Caractères génotypiques
Le génome de H. pylori est séquencé depuis 1997 : il possède 1 667 867 paires de bases codant pour 1590 protéines essentielles. Environ 30% des gènes de Helicobacter pylori sont spécifiques à l’espèce et une grande variabilité génétique peut être retrouvée entre les différentes souches. Cette hétérogénéité se manifeste par des taux de mutation et de recombinaison importants, par l’acquisition d’ADN étranger (endogène ou exogène à l’espèce) et par des différences au niveau de l’organisation des gènes. En effet, H. pylori possède environ 1200 gènes communs à toute l’espèce et 200 à 400 gènes présents de manière variable selon les souches. La majorité des différences génétiques est retrouvée dans la zone de plasticité et dans l’îlot de pathogénicité cag. (Korwin, 2016).
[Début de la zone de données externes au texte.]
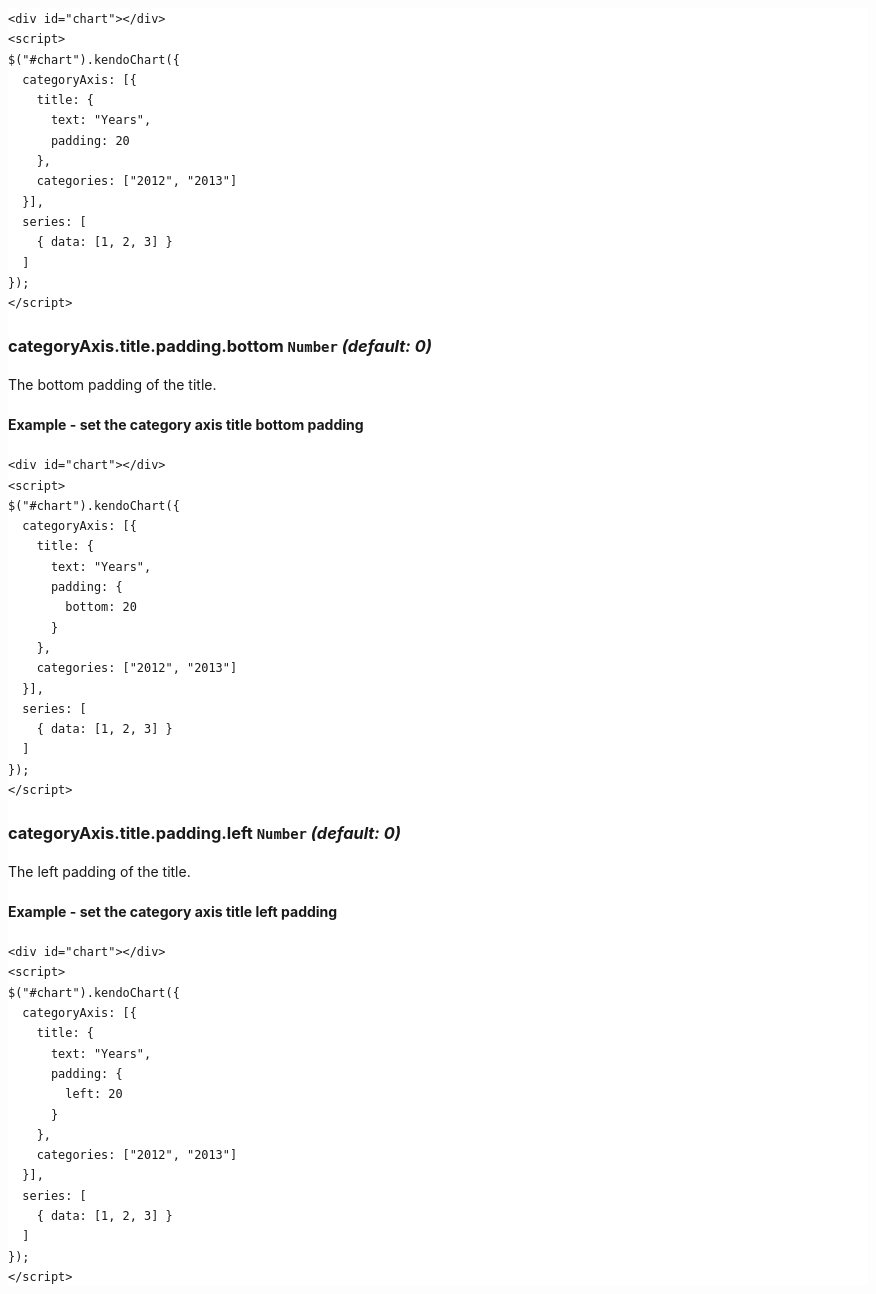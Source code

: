     <div id="chart"></div>
    <script>
    $("#chart").kendoChart({
      categoryAxis: [{
        title: {
          text: "Years",
          padding: 20
        },
        categories: ["2012", "2013"]
      }],
      series: [
        { data: [1, 2, 3] }
      ]
    });
    </script>

### categoryAxis.title.padding.bottom `Number` *(default: 0)*

The bottom padding of the title.

#### Example - set the category axis title bottom padding

    <div id="chart"></div>
    <script>
    $("#chart").kendoChart({
      categoryAxis: [{
        title: {
          text: "Years",
          padding: {
            bottom: 20
          }
        },
        categories: ["2012", "2013"]
      }],
      series: [
        { data: [1, 2, 3] }
      ]
    });
    </script>

### categoryAxis.title.padding.left `Number` *(default: 0)*

The left padding of the title.

#### Example - set the category axis title left padding

    <div id="chart"></div>
    <script>
    $("#chart").kendoChart({
      categoryAxis: [{
        title: {
          text: "Years",
          padding: {
            left: 20
          }
        },
        categories: ["2012", "2013"]
      }],
      series: [
        { data: [1, 2, 3] }
      ]
    });
    </script>
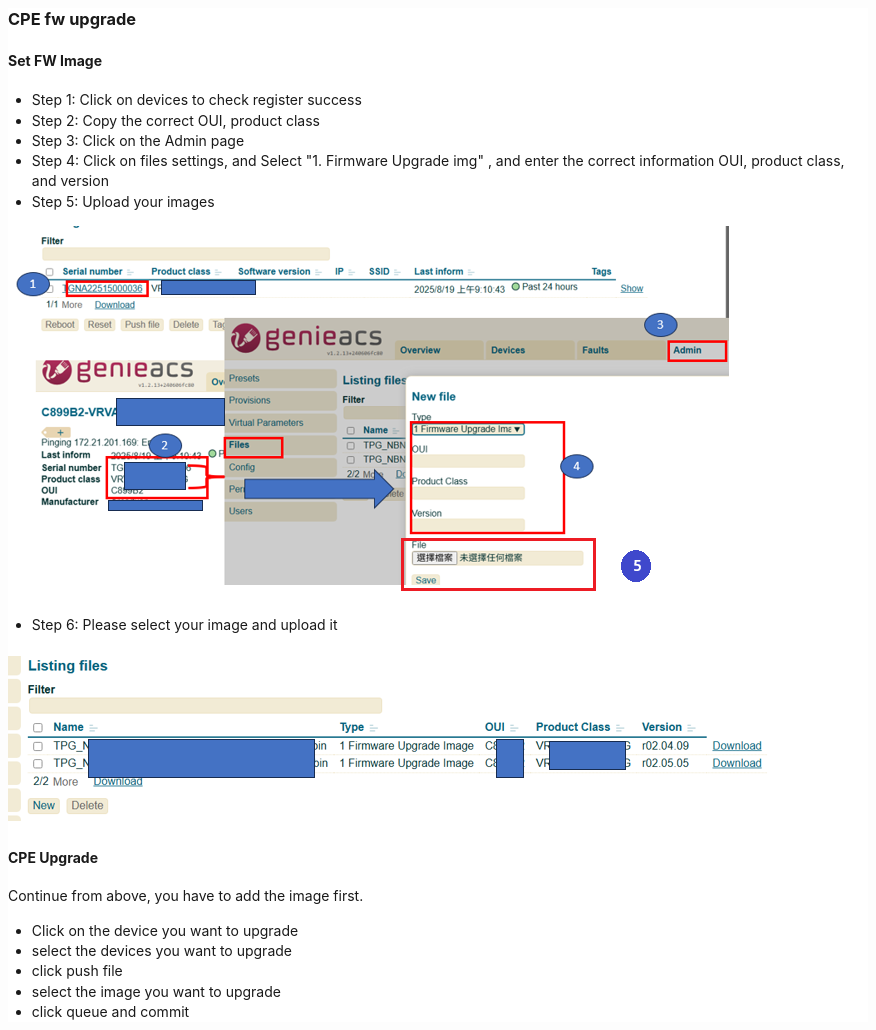 ### CPE fw upgrade
#### Set FW Image
- Step 1: Click on devices to check register success 
- Step 2: Copy the correct OUI, product class
- Step 3: Click on the Admin page
- Step 4: Click on files settings, and  Select "1. Firmware Upgrade img" , and enter the correct information OUI, product class, and version
- Step 5: Upload your images

![check_cpeOnline_genieacs](img/upgrade_image.PNG)

- Step 6: Please select your image and upload it

![check_cpeOnline_genieacs](img/img_list.PNG)

#### CPE Upgrade
Continue from above, you have to add the image first. 

- Click on the device you want to upgrade
- select the devices you want to upgrade 
- click push file 
- select the image you want to upgrade
- click queue and commit 
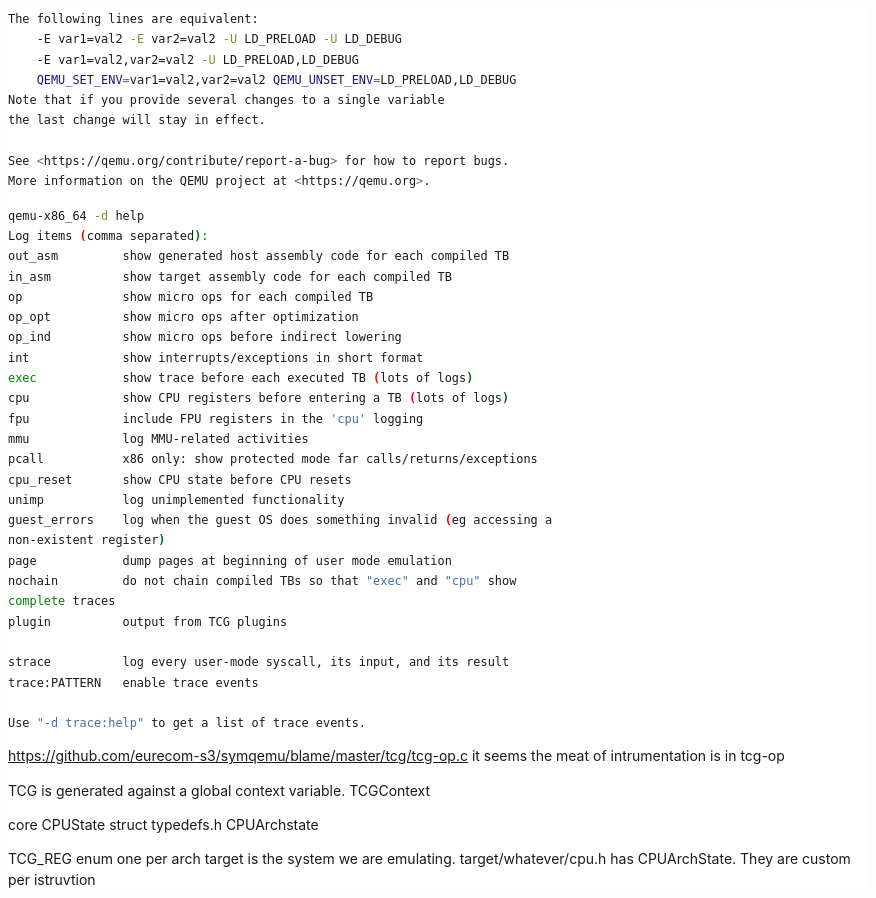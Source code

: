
 ```bash
The following lines are equivalent:
    -E var1=val2 -E var2=val2 -U LD_PRELOAD -U LD_DEBUG
    -E var1=val2,var2=val2 -U LD_PRELOAD,LD_DEBUG
    QEMU_SET_ENV=var1=val2,var2=val2 QEMU_UNSET_ENV=LD_PRELOAD,LD_DEBUG
Note that if you provide several changes to a single variable
the last change will stay in effect.

See <https://qemu.org/contribute/report-a-bug> for how to report bugs.
More information on the QEMU project at <https://qemu.org>.
```

```bash
qemu-x86_64 -d help
Log items (comma separated):
out_asm         show generated host assembly code for each compiled TB
in_asm          show target assembly code for each compiled TB
op              show micro ops for each compiled TB
op_opt          show micro ops after optimization
op_ind          show micro ops before indirect lowering
int             show interrupts/exceptions in short format
exec            show trace before each executed TB (lots of logs)
cpu             show CPU registers before entering a TB (lots of logs)
fpu             include FPU registers in the 'cpu' logging
mmu             log MMU-related activities
pcall           x86 only: show protected mode far calls/returns/exceptions
cpu_reset       show CPU state before CPU resets
unimp           log unimplemented functionality
guest_errors    log when the guest OS does something invalid (eg accessing a
non-existent register)
page            dump pages at beginning of user mode emulation
nochain         do not chain compiled TBs so that "exec" and "cpu" show
complete traces
plugin          output from TCG plugins

strace          log every user-mode syscall, its input, and its result
trace:PATTERN   enable trace events

Use "-d trace:help" to get a list of trace events.
```

<https://github.com/eurecom-s3/symqemu/blame/master/tcg/tcg-op.c> it seems the meat of intrumentation is in tcg-op

TCG is generated against a global context variable.
TCGContext

core
CPUState struct
typedefs.h
CPUArchstate

TCG_REG enum one per arch
target is the system we are emulating. target/whatever/cpu.h has CPUArchState. They are custom per istruvtion

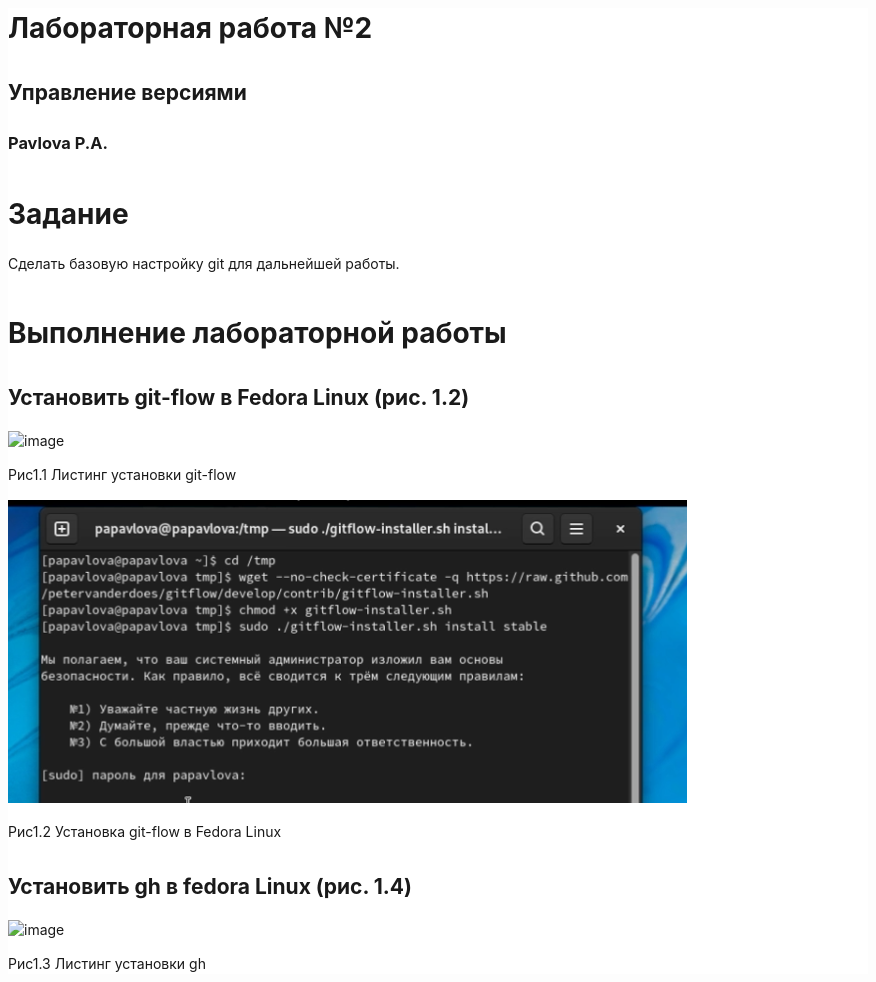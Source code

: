 # Лабораторная работа №2

## Управление версиями

### Pavlova P.A.

# Задание

Сделать базовую настройку git для дальнейшей работы.

# Выполнение лабораторной работы

## Установить git-flow в Fedora Linux (рис. 1.2)

![image](image2/1.png)

Рис1.1 Листинг установки git-flow

![image](image/1.png)

Рис1.2 Установка git-flow в Fedora Linux

## Установить gh в fedora Linux (рис. 1.4)

![image](image2/2.png)

Рис1.3 Листинг установки gh
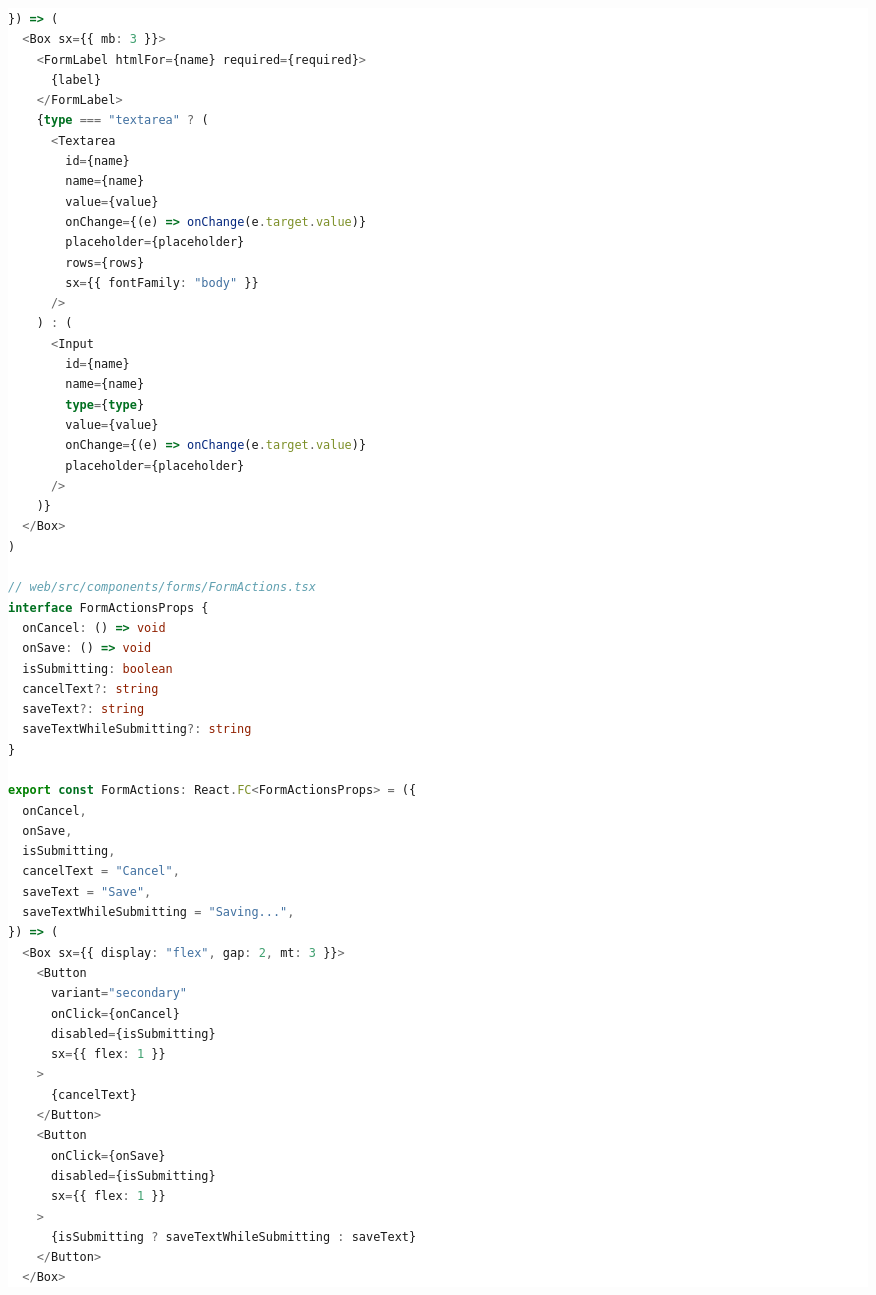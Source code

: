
 ```typescript
}) => (
  <Box sx={{ mb: 3 }}>
    <FormLabel htmlFor={name} required={required}>
      {label}
    </FormLabel>
    {type === "textarea" ? (
      <Textarea
        id={name}
        name={name}
        value={value}
        onChange={(e) => onChange(e.target.value)}
        placeholder={placeholder}
        rows={rows}
        sx={{ fontFamily: "body" }}
      />
    ) : (
      <Input
        id={name}
        name={name}
        type={type}
        value={value}
        onChange={(e) => onChange(e.target.value)}
        placeholder={placeholder}
      />
    )}
  </Box>
)

// web/src/components/forms/FormActions.tsx
interface FormActionsProps {
  onCancel: () => void
  onSave: () => void
  isSubmitting: boolean
  cancelText?: string
  saveText?: string
  saveTextWhileSubmitting?: string
}

export const FormActions: React.FC<FormActionsProps> = ({
  onCancel,
  onSave,
  isSubmitting,
  cancelText = "Cancel",
  saveText = "Save",
  saveTextWhileSubmitting = "Saving...",
}) => (
  <Box sx={{ display: "flex", gap: 2, mt: 3 }}>
    <Button
      variant="secondary"
      onClick={onCancel}
      disabled={isSubmitting}
      sx={{ flex: 1 }}
    >
      {cancelText}
    </Button>
    <Button
      onClick={onSave}
      disabled={isSubmitting}
      sx={{ flex: 1 }}
    >
      {isSubmitting ? saveTextWhileSubmitting : saveText}
    </Button>
  </Box>
```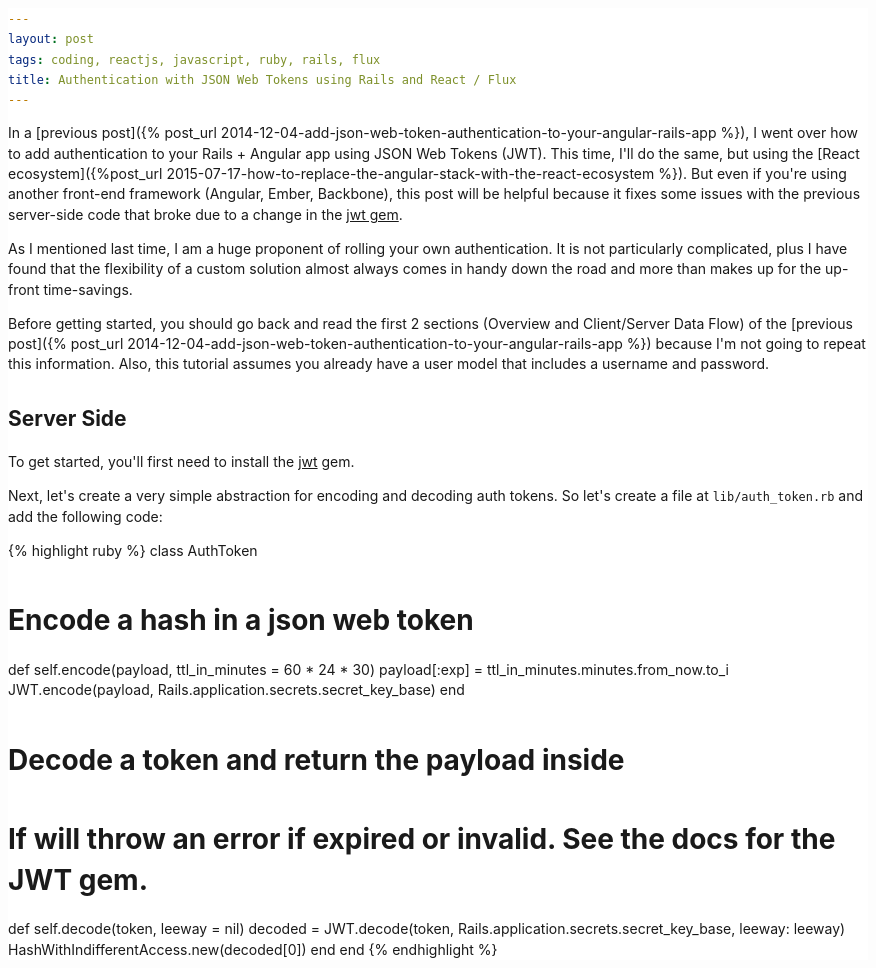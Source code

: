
 ```yaml
---
layout: post
tags: coding, reactjs, javascript, ruby, rails, flux
title: Authentication with JSON Web Tokens using Rails and React / Flux
---
```


In a [previous post]({% post_url 2014-12-04-add-json-web-token-authentication-to-your-angular-rails-app %}), I went over how to add authentication to your Rails + Angular app using JSON Web Tokens (JWT). This time, I'll do the same, but using the [React ecosystem]({%post_url 2015-07-17-how-to-replace-the-angular-stack-with-the-react-ecosystem %}). But even if you're using another front-end framework (Angular, Ember, Backbone), this post will be helpful because it fixes some issues with the previous server-side code that broke due to a change in the [jwt gem](https://github.com/progrium/ruby-jwt).



As I mentioned last time, I am a huge proponent of rolling your own authentication. It is not particularly complicated, plus I have found that the flexibility of a custom solution almost always comes in handy down the road and more than makes up for the up-front time-savings.

Before getting started, you should go back and read the first 2 sections (Overview and Client/Server Data Flow) of the [previous post]({% post_url 2014-12-04-add-json-web-token-authentication-to-your-angular-rails-app %}) because I'm not going to repeat this information. Also, this tutorial assumes you already have a user model that includes a username and password.

## Server Side

To get started, you'll first need to install the [jwt](https://github.com/progrium/ruby-jwt) gem.

Next, let's create a very simple abstraction for encoding and decoding auth tokens. So let's create a file at `lib/auth_token.rb` and add the following code:

{% highlight ruby %}
class AuthToken
  # Encode a hash in a json web token
  def self.encode(payload, ttl_in_minutes = 60 * 24 * 30)
    payload[:exp] = ttl_in_minutes.minutes.from_now.to_i
    JWT.encode(payload, Rails.application.secrets.secret_key_base)
  end

  # Decode a token and return the payload inside
  # If will throw an error if expired or invalid. See the docs for the JWT gem.
  def self.decode(token, leeway = nil)
    decoded = JWT.decode(token, Rails.application.secrets.secret_key_base, leeway: leeway)
    HashWithIndifferentAccess.new(decoded[0])
  end
end
{% endhighlight %}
H. pylori peut posséder des plasmides qui lui permettent d’augmenter son adaptabilité. Ainsi, les analyses in silico ont permis de montrer que les gènes de ménage ou de virulence peuvent être transférés entre bactéries. Ces gènes peuvent provenir d’autres espèces du genre Helicobacter mais également d’autres genres bactériens (Ferrand, 2009). I.4. Taxonomie Des travaux indiquent que H. pylori était déjà présent dans l’estomac des Homo sapiens il y’a environ 58 000 ans, avant les grandes migrations de l’homme moderne partant de l’Afrique de l’Est vers l’Asie et l’Europe (Linz et al. 2007). L’espèce H. pylori fait partie des bactéries, phylum des Protéobactéries, classe des Epsilonproteobacteria, commande des Campylobacterales, famille des Helicobacteraceae et genre Helicobacter. Cependant, il existe d’autres espèces de la même famille que H. pylori tels que : H. acinonychis ; H. ailurogastricus ; 11 H. anseris ; H. aurati ; H. apri ; H. baculiformis ; H. bilis ; H. bizzozeronii ; H. brantae ; H. canadensis ; H. canicola ; H. canis ; H. cetorum ; H. cholecystus ; H. cinaedi ; H. cynogastricus ; H. equorum ; H. felis ; H. fennelliae ; H. ganmani ; H. heilmannii ; H. hepaticus ; H. himalayensis H. japonicus ; H. mesocricetorum ; H. macacae ; H. marmotae ; H. mastomyrinus ; H. mesocricetorum ; H. muridarum ; H. mustelae ; H. pametensis ; H. pullorum ; H. rappini ; H. rodentiu ;, H. saguini ; H. salomonis ; H. sui ;, H. trogontum ; H. typhlonius ; H. valdiviensis ; H. winghamensi (Goodwin and Armstrong, 1990a).
Réservoirs
Réservoir environnemental (eau)
De nombreuses études épidémiologiques ont identifié l’eau potable comme facteur de risque d’infection à H. pylori (Korwin, 2008). A l’aide de techniques comme le PCR et l’hybridation in situ en fluorescence, l’ADN de H. pylori a été retrouvée dans l’eau ou au sein des biofilms présents au niveau des puits, rivières et des réseaux de distribution (Korwin, 2008). Cependant, la détection d’ADN de H. pylori par PCR ne prouve en rien que ces bactéries sont viables et donc transmissibles. Les essais de culture de H. pylori à partir de l’eau n’ont jamais été couronnés de succès sauf dans quelques rares cas (Lu et al., 2002; Cellini et al., 2008). Des expériences de laboratoire ont montré que des formes coccidées de H. pylori étaient présentes jusqu’à 1 semaine dans de l’eau contaminée artificiellement et conservée à + 4°C. Les opinions divergent concernant ces formes coccidées qui sont incapables de se diviser dans les conditions de cultures usuelles (Sorberg et al., 1996 ; Eaton et al., 1995). D’autres auteurs suggèrent que les formes coccidées sont viables et sont rien d’autres que des formes de résistance quand le milieu de culture est appauvri. De ce fait, elles pourraient représenter une forme de transmission de l’infection mais également une forme de résistance aux traitements antibiotiques (Korwin, 2013). De façon intéressante, il semble que la transformation en forme coccidée est un phénomène actif car survient lors 12 d’une mutation du gène cdrA, gène impliqué dans la division cellulaire (Takeuchi et al., 1998) (Bunn et al., 2002 ; Costa et al., 1999) (figure 3).